_WHAT YOU NEED TO DO_
Copy the first line of the entries below and every line after it through the line containing "## getPosition". Do not include pictures.

━━━━━ RECORDS TO PROCESS

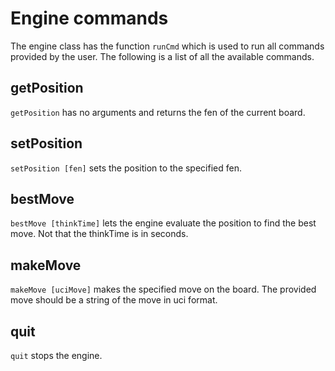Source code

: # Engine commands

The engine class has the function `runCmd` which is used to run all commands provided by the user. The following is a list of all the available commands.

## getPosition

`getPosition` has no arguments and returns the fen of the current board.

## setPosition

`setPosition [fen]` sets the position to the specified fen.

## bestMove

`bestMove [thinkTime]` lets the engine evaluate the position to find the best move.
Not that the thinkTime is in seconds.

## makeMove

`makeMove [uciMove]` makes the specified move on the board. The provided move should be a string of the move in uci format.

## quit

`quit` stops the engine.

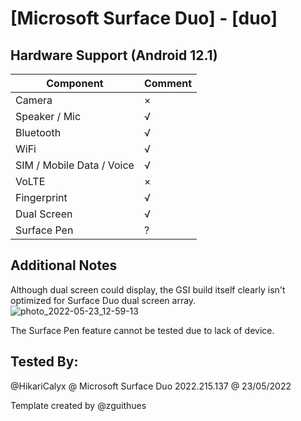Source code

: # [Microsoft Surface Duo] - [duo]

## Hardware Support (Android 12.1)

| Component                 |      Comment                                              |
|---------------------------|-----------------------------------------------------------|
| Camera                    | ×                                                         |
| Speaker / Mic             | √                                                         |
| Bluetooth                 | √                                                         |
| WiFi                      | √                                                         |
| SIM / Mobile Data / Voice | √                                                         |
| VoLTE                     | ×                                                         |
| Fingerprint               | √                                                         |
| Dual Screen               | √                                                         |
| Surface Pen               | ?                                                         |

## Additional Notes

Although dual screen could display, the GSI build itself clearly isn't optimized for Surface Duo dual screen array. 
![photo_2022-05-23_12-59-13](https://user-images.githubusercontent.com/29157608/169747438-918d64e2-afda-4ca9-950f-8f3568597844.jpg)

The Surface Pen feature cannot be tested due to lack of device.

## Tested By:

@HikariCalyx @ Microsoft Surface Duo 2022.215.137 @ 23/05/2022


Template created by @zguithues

━━━━━━━━━━

_RESPONSE_
Source code

: # Engine commands

The engine class has the function `runCmd` which is used to run all commands provided by the user. The following is a list of all the available commands.

## getPosition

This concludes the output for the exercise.